ASSIGNMENT – Lines to return, exactly: from the line with "頑張りを可視化したい面倒くさがりツイッタラーが<br>" to the line with "- Twitterを情報収拾" in the entries below, both included.

RECORDED DATA –
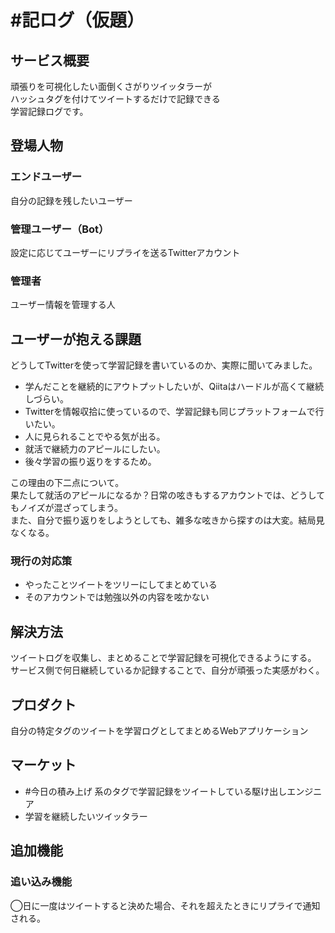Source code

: # #記ログ（仮題）

## サービス概要
頑張りを可視化したい面倒くさがりツイッタラーが<br>
ハッシュタグを付けてツイートするだけで記録できる<br>
学習記録ログです。

## 登場人物
### エンドユーザー
自分の記録を残したいユーザー
### 管理ユーザー（Bot）
設定に応じてユーザーにリプライを送るTwitterアカウント
### 管理者
ユーザー情報を管理する人

## ユーザーが抱える課題

どうしてTwitterを使って学習記録を書いているのか、実際に聞いてみました。
- 学んだことを継続的にアウトプットしたいが、Qiitaはハードルが高くて継続しづらい。
- Twitterを情報収拾に使っているので、学習記録も同じプラットフォームで行いたい。
- 人に見られることでやる気が出る。
- 就活で継続力のアピールにしたい。
- 後々学習の振り返りをするため。

この理由の下二点について。<br>
果たして就活のアピールになるか？日常の呟きもするアカウントでは、どうしてもノイズが混ざってしまう。<br>
また、自分で振り返りをしようとしても、雑多な呟きから探すのは大変。結局見なくなる。

### 現行の対応策
- やったことツイートをツリーにしてまとめている
- そのアカウントでは勉強以外の内容を呟かない

## 解決方法
ツイートログを収集し、まとめることで学習記録を可視化できるようにする。
サービス側で何日継続しているか記録することで、自分が頑張った実感がわく。

## プロダクト
自分の特定タグのツイートを学習ログとしてまとめるWebアプリケーション

## マーケット
- #今日の積み上げ 系のタグで学習記録をツイートしている駆け出しエンジニア
- 学習を継続したいツイッタラー

## 追加機能
### 追い込み機能

◯日に一度はツイートすると決めた場合、それを超えたときにリプライで通知される。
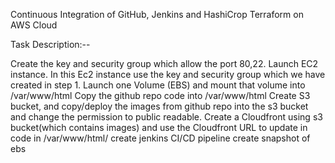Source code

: Continuous Integration of GitHub, Jenkins and HashiCrop Terraform on AWS Cloud

Task Description:--

Create the key and security group which allow the port 80,22.
Launch EC2 instance.
In this Ec2 instance use the key and security group which we have created in step 1.
Launch one Volume (EBS) and mount that volume into /var/www/html
Copy the github repo code into /var/www/html
Create S3 bucket, and copy/deploy the images from github repo into the s3 bucket and change the permission to public readable.
Create a Cloudfront using s3 bucket(which contains images) and use the Cloudfront URL to update in code in /var/www/html/
create jenkins CI/CD pipeline
create snapshot of ebs
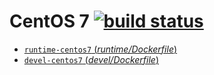 # CentOS 7 [![build status](https://gitlab.com/nvidia/opencl/badges/centos7/build.svg)](https://gitlab.com/nvidia/opencl/commits/centos7)

- [`runtime-centos7` (*runtime/Dockerfile*)](https://gitlab.com/opencl/cuda/blob/centos7/runtime/Dockerfile)
- [`devel-centos7` (*devel/Dockerfile*)](https://gitlab.com/nvidia/opencl/blob/centos7/devel/Dockerfile)
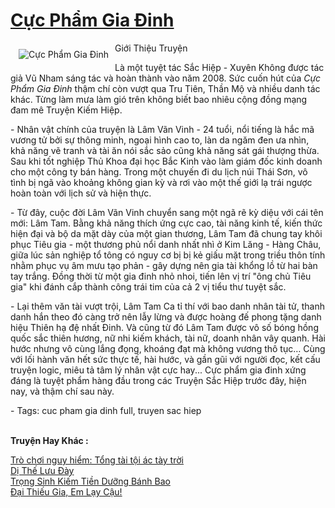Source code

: <a href="https://utruyen.com/cuc-pham-gia-dinh/526/" title="Cực Phẩm Gia Đinh"><h1>Cực Phẩm Gia Đinh</h1></a><div style="display:table"><img align="right" style="float: left; padding: 10px;" src="https://utruyen.com/images/story/200x260/cuc-pham-gia-dinh.jpg" alt="Cực Phẩm Gia Đinh">Giới Thiệu Truyện <p></p> Là một tuyệt tác Sắc Hiệp - Xuyên Không được tác giả Vũ Nham sáng tác và hoàn thành vào năm 2008. Sức cuốn hút của <em>Cực Phẩm Gia Đinh</em> thậm chí còn vượt qua Tru Tiên, Thần Mộ và nhiều danh tác khác. Từng làm mưa làm gió trên không biết bao nhiêu cộng đồng mạng đam mê Truyện Kiếm Hiệp. <p></p> - Nhân vật chính của truyện là Lâm Vãn Vinh - 24 tuổi, nổi tiếng là hắc mã vương tử bởi sự thông minh, ngoại hình cao to, làn da ngăm đen ưa nhìn, khả năng vẽ tranh và tài ăn nói sắc sảo cũng khả năng sát gái thượng thừa. Sau khi tốt nghiệp Thủ Khoa đại học Bắc Kinh vào làm giám đốc kinh doanh cho một công ty bán hàng. Trong một chuyến đi du lịch núi Thái Sơn, vô tình bị ngã vào khoảng không gian kỳ và rơi vào một thế giới lạ trái ngược hoàn toàn với lịch sử và hiện thực. <p></p> - Từ đây, cuộc đời Lâm Vãn Vinh chuyển sang một ngã rẽ kỳ diệu với cái tên mới: Lâm Tam. Bằng khả năng thích ứng cực cao, tài năng kinh tế, kiến thức hiện đại và bộ da mặt dày của một gian thương, Lâm Tam đã chung tay khôi phục Tiêu gia - một thương phủ nổi danh nhất nhì ở Kim Lăng - Hàng Châu, giữa lúc sản nghiệp tổ tông có nguy cơ bị bị kẻ giấu mặt trong triều thôn tính nhằm phục vụ âm mưu tạo phản - gây dựng nên gia tài khổng lồ từ hai bàn tay trắng. Đồng thời từ một gia đinh nhỏ nhoi, tiến lên vị trí "ông chủ Tiêu gia" khi đánh cắp thành công trái tim của cả 2 vị tiểu thư tuyệt sắc. <p></p> - Lại thêm văn tài vượt trội, Lâm Tam Ca tỉ thí với bao danh nhân tài tử, thanh danh hắn theo đó càng trở nên lẫy lừng và được hoàng đế phong tặng danh hiệu Thiên hạ đệ nhất Đinh. Và cũng từ đó Lâm Tam được vô số bóng hồng quốc sắc thiên hương, nữ nhi kiếm khách, tài nữ, doanh nhân vây quanh. Hài hước nhưng vô cùng lắng đọng, khoáng đạt mà không vương thô tục… Cùng với lối hành văn hết sức thực tế, hài hước, và gần gũi với người đọc, kết cấu truyện logic, miêu tả tâm lý nhân vật cực hay... Cực phẩm gia đinh xứng đáng là tuyệt phẩm hàng đầu trong các Truyện Sắc Hiệp trước đây, hiện nay, và thậm chí sau này. <p></p> - Tags: cuc pham gia dinh full, truyen sac hiep</div><p><br><b>Truyện Hay Khác :</b></p><a href="https://utruyen.com/tro-choi-nguy-hiem-tong-tai-toi-ac-tay-troi/5227/" alt="Trò chơi nguy hiểm: Tổng tài tội ác tày trời">Trò chơi nguy hiểm: Tổng tài tội ác tày trời</a><br/><a href="https://github.com/quanluxury/truyenhot/tree/master/truyenhay/17722/" alt="Dị Thế Lưu Đày">Dị Thế Lưu Đày</a><br/><a href="https://dammyh.wordpress.com/2019/11/07/trong-sinh-kiem-tien-duong-banh-bao/" alt="Trọng Sinh Kiếm Tiền Dưỡng Bánh Bao">Trọng Sinh Kiếm Tiền Dưỡng Bánh Bao</a><br/><a href="https://github.com/quanluxury/truyenhot/tree/master/truyenhay/3088/" alt="Đại Thiếu Gia, Em Lạy Cậu!">Đại Thiếu Gia, Em Lạy Cậu!</a><br/>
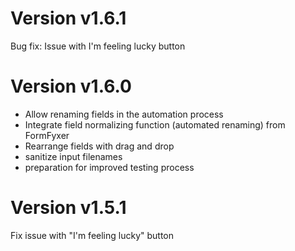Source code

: # Version v1.6.1

Bug fix:
Issue with I'm feeling lucky button

# Version v1.6.0

* Allow renaming fields in the automation process
* Integrate field normalizing function (automated renaming) from FormFyxer
* Rearrange fields with drag and drop
* sanitize input filenames
* preparation for improved testing process

# Version v1.5.1

Fix issue with "I'm feeling lucky" button
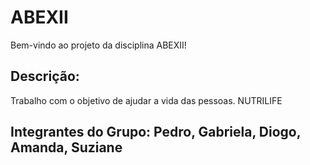 # ABEXII
Bem-vindo ao projeto da disciplina ABEXII!
## Descrição:
Trabalho com o objetivo de ajudar a vida das pessoas. NUTRILIFE
## Integrantes do Grupo: Pedro, Gabriela, Diogo, Amanda, Suziane

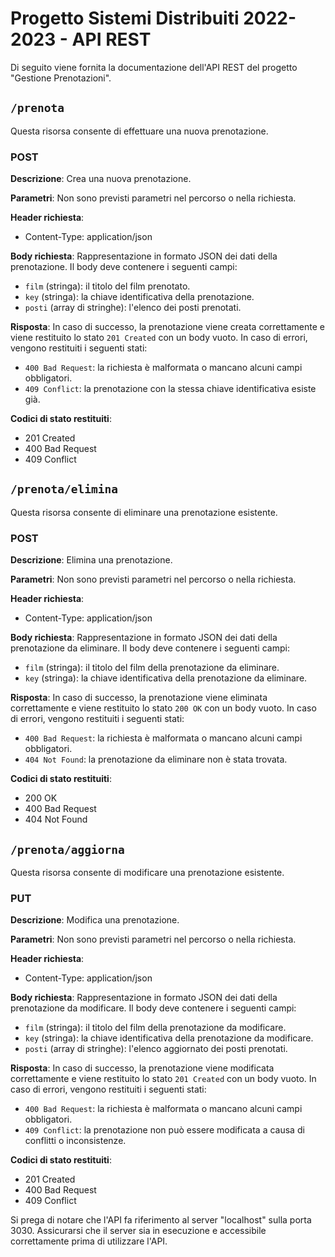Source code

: # Progetto Sistemi Distribuiti 2022-2023 - API REST

Di seguito viene fornita la documentazione dell'API REST del progetto "Gestione Prenotazioni".


## `/prenota`

Questa risorsa consente di effettuare una nuova prenotazione.


### POST

**Descrizione**: Crea una nuova prenotazione.

**Parametri**: Non sono previsti parametri nel percorso o nella richiesta.

**Header richiesta**:
- Content-Type: application/json

**Body richiesta**: Rappresentazione in formato JSON dei dati della prenotazione. Il body deve contenere i seguenti campi:
- `film` (stringa): il titolo del film prenotato.
- `key` (stringa): la chiave identificativa della prenotazione.
- `posti` (array di stringhe): l'elenco dei posti prenotati.

**Risposta**: In caso di successo, la prenotazione viene creata correttamente e viene restituito lo stato `201 Created` con un body vuoto. In caso di errori, vengono restituiti i seguenti stati:
- `400 Bad Request`: la richiesta è malformata o mancano alcuni campi obbligatori.
- `409 Conflict`: la prenotazione con la stessa chiave identificativa esiste già.

**Codici di stato restituiti**:
- 201 Created
- 400 Bad Request
- 409 Conflict


## `/prenota/elimina`

Questa risorsa consente di eliminare una prenotazione esistente.


### POST

**Descrizione**: Elimina una prenotazione.

**Parametri**: Non sono previsti parametri nel percorso o nella richiesta.

**Header richiesta**:
- Content-Type: application/json

**Body richiesta**: Rappresentazione in formato JSON dei dati della prenotazione da eliminare. Il body deve contenere i seguenti campi:
- `film` (stringa): il titolo del film della prenotazione da eliminare.
- `key` (stringa): la chiave identificativa della prenotazione da eliminare.

**Risposta**: In caso di successo, la prenotazione viene eliminata correttamente e viene restituito lo stato `200 OK` con un body vuoto. In caso di errori, vengono restituiti i seguenti stati:
- `400 Bad Request`: la richiesta è malformata o mancano alcuni campi obbligatori.
- `404 Not Found`: la prenotazione da eliminare non è stata trovata.

**Codici di stato restituiti**:
- 200 OK
- 400 Bad Request
- 404 Not Found


## `/prenota/aggiorna`

Questa risorsa consente di modificare una prenotazione esistente.


### PUT

**Descrizione**: Modifica una prenotazione.

**Parametri**: Non sono previsti parametri nel percorso o nella richiesta.

**Header richiesta**:
- Content-Type: application/json

**Body richiesta**: Rappresentazione in formato JSON dei dati della prenotazione da modificare. Il body deve contenere i seguenti campi:
- `film` (stringa): il titolo del film della prenotazione da modificare.
- `key` (stringa): la chiave identificativa della prenotazione da modificare.
- `posti` (array di stringhe): l'elenco aggiornato dei posti prenotati.

**Risposta**: In caso di successo, la prenotazione viene modificata correttamente e viene restituito lo stato `201 Created` con un body vuoto. In caso di errori, vengono restituiti i seguenti stati:
- `400 Bad Request`: la richiesta è malformata o mancano alcuni campi obbligatori.
- `409 Conflict`: la prenotazione non può essere modificata a causa di conflitti o inconsistenze.

**Codici di stato restituiti**:
- 201 Created
- 400 Bad Request
- 409 Conflict


Si prega di notare che l'API fa riferimento al server "localhost" sulla porta 3030. Assicurarsi che il server sia in esecuzione e accessibile correttamente prima di utilizzare l'API.
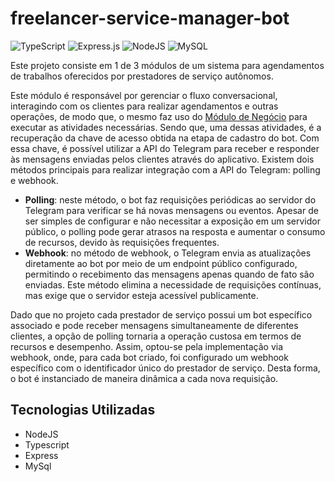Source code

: # freelancer-service-manager-bot
![TypeScript](https://img.shields.io/badge/typescript-%23007ACC.svg?style=for-the-badge&logo=typescript&logoColor=white) ![Express.js](https://img.shields.io/badge/express.js-%23404d59.svg?style=for-the-badge&logo=express&logoColor=%2361DAFB) ![NodeJS](https://img.shields.io/badge/node.js-6DA55F?style=for-the-badge&logo=node.js&logoColor=white) ![MySQL](https://img.shields.io/badge/mysql-4479A1.svg?style=for-the-badge&logo=mysql&logoColor=white)

Este projeto consiste em 1 de 3 módulos de um sistema para agendamentos de trabalhos oferecidos por prestadores de serviço autônomos.

Este módulo é responsável por gerenciar o fluxo conversacional, interagindo
com os clientes para realizar agendamentos e outras operações, de modo que, o mesmo faz
uso do [Módulo de Negócio](https://github.com/zzdiniz/freelancer-service-manager-api) para executar as atividades necessárias. Sendo que, uma dessas
atividades, é a recuperação da chave de acesso obtida na etapa de cadastro do bot. Com essa
chave, é possível utilizar a API do Telegram para receber e responder às mensagens enviadas
pelos clientes através do aplicativo.
Existem dois métodos principais para realizar integração com a API do Telegram: polling
e webhook.
- **Polling**: neste método, o bot faz requisições periódicas ao servidor do Telegram para
verificar se há novas mensagens ou eventos. Apesar de ser simples de configurar e não
necessitar a exposição em um servidor público, o polling pode gerar atrasos na resposta
e aumentar o consumo de recursos, devido às requisições frequentes.
- **Webhook**: no método de webhook, o Telegram envia as atualizações diretamente ao bot
por meio de um endpoint público configurado, permitindo o recebimento das mensagens
apenas quando de fato são enviadas. Este método elimina a necessidade de requisições
contínuas, mas exige que o servidor esteja acessível publicamente.

Dado que no projeto cada prestador de serviço possui um bot específico associado e pode
receber mensagens simultaneamente de diferentes clientes, a opção de polling tornaria a operação custosa em termos de recursos e desempenho. Assim, optou-se pela implementação via webhook, onde, para cada bot criado, foi configurado um webhook específico com o identificador único do prestador de serviço. Desta forma, o bot é instanciado de maneira dinâmica a cada nova requisição.
## Tecnologias Utilizadas
- NodeJS
- Typescript
- Express
- MySql
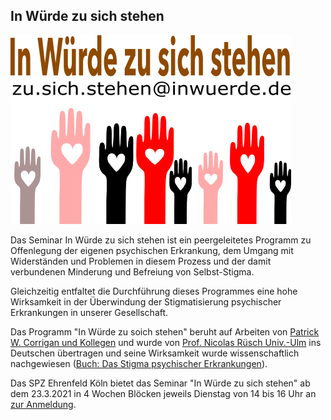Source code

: ## In Würde zu sich stehen

![logo](/assets/images/logo-iws.png)

Das Seminar In Würde zu sich stehen ist ein peergeleitetes Programm zu Offenlegung der eigenen psychischen
Erkrankung, dem Umgang mit Widerständen und Problemen in diesem Prozess und der damit verbundenen Minderung und Befreiung
von Selbst-Stigma. 

Gleichzeitig entfaltet die Durchführung dieses Programmes eine hohe Wirksamkeit in der Überwindung
der Stigmatisierung psychischer Erkrankungen in unserer Gesellschaft.

Das Programm "In Würde zu soich stehen" beruht auf Arbeiten von [Patrick W. Corrigan und Kollegen](https://www.amazon.de/Coming-Proud-Stigma-Mental-Illness/dp/0578158566) und wurde von [Prof. Nicolas Rüsch Univ.-Ulm](https://www.uni-ulm.de/med/iws/) ins Deutschen übertragen und seine Wirksamkeit wurde wissenschaftlich
nachgewiesen ([Buch: Das Stigma psychischer Erkrankungen](https://www.amazon.de/Das-Stigma-psychischer-Erkrankung-Diskriminierung/dp/3437235206/)).

Das SPZ Ehrenfeld Köln bietet das Seminar "In Würde zu sich stehen" ab dem 23.3.2021 in 4 Wochen Blöcken jeweils Dienstag von 14 bis 16 Uhr an [zur Anmeldung](mailto:zu.sich.stehen@inwuerde.de?subject=AnmeldungIWS).
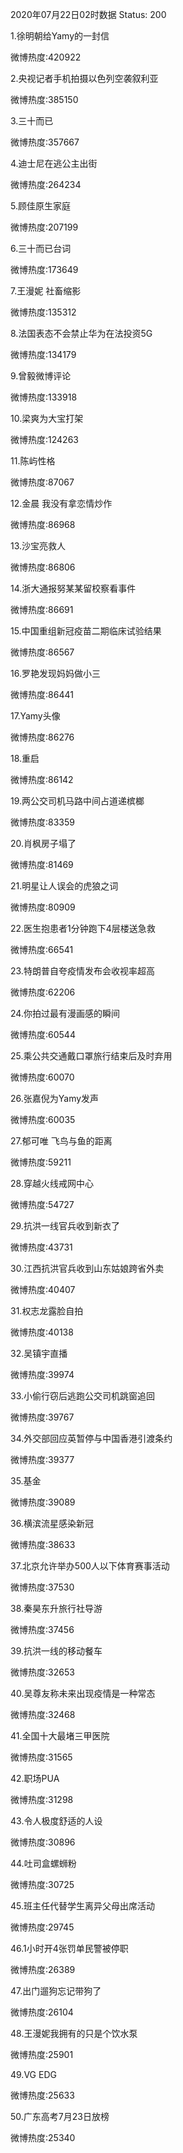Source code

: 2020年07月22日02时数据
Status: 200

1.徐明朝给Yamy的一封信

微博热度:420922

2.央视记者手机拍摄以色列空袭叙利亚

微博热度:385150

3.三十而已

微博热度:357667

4.迪士尼在逃公主出街

微博热度:264234

5.顾佳原生家庭

微博热度:207199

6.三十而已台词

微博热度:173649

7.王漫妮 社畜缩影

微博热度:135312

8.法国表态不会禁止华为在法投资5G

微博热度:134179

9.曾毅微博评论

微博热度:133918

10.梁爽为大宝打架

微博热度:124263

11.陈屿性格

微博热度:87067

12.金晨 我没有拿恋情炒作

微博热度:86968

13.沙宝亮救人

微博热度:86806

14.浙大通报努某某留校察看事件

微博热度:86691

15.中国重组新冠疫苗二期临床试验结果

微博热度:86567

16.罗艳发现妈妈做小三

微博热度:86441

17.Yamy头像

微博热度:86276

18.重启

微博热度:86142

19.两公交司机马路中间占道递槟榔

微博热度:83359

20.肖枫房子塌了

微博热度:81469

21.明星让人误会的虎狼之词

微博热度:80909

22.医生抱患者1分钟跑下4层楼送急救

微博热度:66541

23.特朗普自夸疫情发布会收视率超高

微博热度:62206

24.你拍过最有漫画感的瞬间

微博热度:60544

25.乘公共交通戴口罩旅行结束后及时弃用

微博热度:60070

26.张嘉倪为Yamy发声

微博热度:60035

27.郁可唯 飞鸟与鱼的距离

微博热度:59211

28.穿越火线戒网中心

微博热度:54727

29.抗洪一线官兵收到新衣了

微博热度:43731

30.江西抗洪官兵收到山东姑娘跨省外卖

微博热度:40407

31.权志龙露脸自拍

微博热度:40138

32.吴镇宇直播

微博热度:39974

33.小偷行窃后逃跑公交司机跳窗追回

微博热度:39767

34.外交部回应英暂停与中国香港引渡条约

微博热度:39377

35.基金

微博热度:39089

36.横滨流星感染新冠

微博热度:38633

37.北京允许举办500人以下体育赛事活动

微博热度:37530

38.秦昊东升旅行社导游

微博热度:37456

39.抗洪一线的移动餐车

微博热度:32653

40.吴尊友称未来出现疫情是一种常态

微博热度:32468

41.全国十大最堵三甲医院

微博热度:31565

42.职场PUA

微博热度:31298

43.令人极度舒适的人设

微博热度:30896

44.吐司盒螺蛳粉

微博热度:30725

45.班主任代替学生离异父母出席活动

微博热度:29745

46.1小时开4张罚单民警被停职

微博热度:26389

47.出门遛狗忘记带狗了

微博热度:26104

48.王漫妮我拥有的只是个饮水泵

微博热度:25901

49.VG EDG

微博热度:25633

50.广东高考7月23日放榜

微博热度:25340

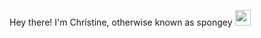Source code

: 
Hey there! I'm Christine, otherwise known as spongey <img src="https://github.githubassets.com/images/mona-whisper.gif" width= "25px">

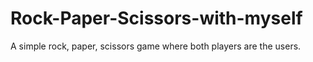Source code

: # Rock-Paper-Scissors-with-myself
A simple rock, paper, scissors game where both players are the users.

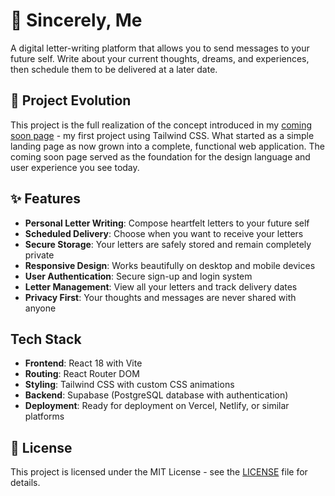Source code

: # 💌 Sincerely, Me

A digital letter-writing platform that allows you to send messages to your future self. Write about your current thoughts, dreams, and experiences, then schedule them to be delivered at a later date.

## 📮 Project Evolution

This project is the full realization of the concept introduced in my [coming soon page](https://github.com/maryannintech/coming-soon-page) - my first project using Tailwind CSS. What started as a simple landing page as now grown into a complete, functional web application. The coming soon page served as the foundation for the design language and user experience you see today.

## ✨ Features

- **Personal Letter Writing**: Compose heartfelt letters to your future self
- **Scheduled Delivery**: Choose when you want to receive your letters
- **Secure Storage**: Your letters are safely stored and remain completely private
- **Responsive Design**: Works beautifully on desktop and mobile devices
- **User Authentication**: Secure sign-up and login system
- **Letter Management**: View all your letters and track delivery dates
- **Privacy First**: Your thoughts and messages are never shared with anyone

## Tech Stack

- **Frontend**: React 18 with Vite
- **Routing**: React Router DOM
- **Styling**: Tailwind CSS with custom CSS animations
- **Backend**: Supabase (PostgreSQL database with authentication)
- **Deployment**: Ready for deployment on Vercel, Netlify, or similar platforms

## 📄 License

This project is licensed under the MIT License - see the [LICENSE](LICENSE) file for details.
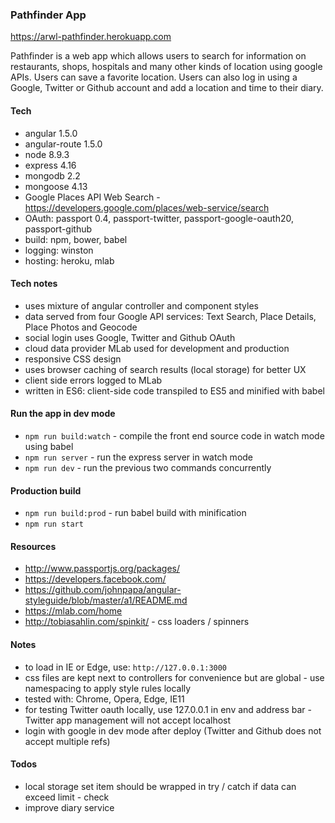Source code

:### Pathfinder App 

https://arwl-pathfinder.herokuapp.com

Pathfinder is a web app which allows users to search for information on restaurants, shops, hospitals and many other kinds of location using google APIs. Users can save a favorite location. Users can also log in using a Google, Twitter or Github account and add a location and time to their diary. 

#### Tech 
- angular 1.5.0 
- angular-route 1.5.0 
- node 8.9.3
- express 4.16
- mongodb 2.2
- mongoose 4.13 
- Google Places API Web Search - https://developers.google.com/places/web-service/search 
- OAuth: passport 0.4, passport-twitter, passport-google-oauth20, passport-github
- build: npm, bower, babel
- logging: winston 
- hosting: heroku, mlab

#### Tech notes 
- uses mixture of angular controller and component styles
- data served from four Google API services: Text Search, Place Details, Place Photos and Geocode
- social login uses Google, Twitter and Github OAuth
- cloud data provider MLab used for development and production
- responsive CSS design
- uses browser caching of search results (local storage) for better UX
- client side errors logged to MLab
- written in ES6: client-side code transpiled to ES5 and minified with babel

#### Run the app in dev mode
- `npm run build:watch` - compile the front end source code in watch mode using babel 
- `npm run server` - run the express server in watch mode
- `npm run dev` - run the previous two commands concurrently 

#### Production build
- `npm run build:prod` - run babel build with minification 
- `npm run start`

#### Resources 
- http://www.passportjs.org/packages/
- https://developers.facebook.com/ 
- https://github.com/johnpapa/angular-styleguide/blob/master/a1/README.md 
- https://mlab.com/home 
- http://tobiasahlin.com/spinkit/ - css loaders / spinners

#### Notes 
- to load in IE or Edge, use: `http://127.0.0.1:3000`
- css files are kept next to controllers for convenience but are global - use namespacing to apply style rules locally
- tested with: Chrome, Opera, Edge, IE11
- for testing Twitter oauth locally, use 127.0.0.1 in env and address bar - Twitter app management will not accept localhost
- login with google in dev mode after deploy (Twitter and Github does not accept multiple refs)

#### Todos
- local storage set item should be wrapped in try / catch if data can exceed limit - check
- improve diary service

EXERCISE SOLUTION –
頑張りを可視化したい面倒くさがりツイッタラーが<br>
ハッシュタグを付けてツイートするだけで記録できる<br>
学習記録ログです。

## 登場人物
### エンドユーザー
自分の記録を残したいユーザー
### 管理ユーザー（Bot）
設定に応じてユーザーにリプライを送るTwitterアカウント
### 管理者
ユーザー情報を管理する人

## ユーザーが抱える課題

どうしてTwitterを使って学習記録を書いているのか、実際に聞いてみました。
- 学んだことを継続的にアウトプットしたいが、Qiitaはハードルが高くて継続しづらい。
- Twitterを情報収拾に使っているので、学習記録も同じプラットフォームで行いたい。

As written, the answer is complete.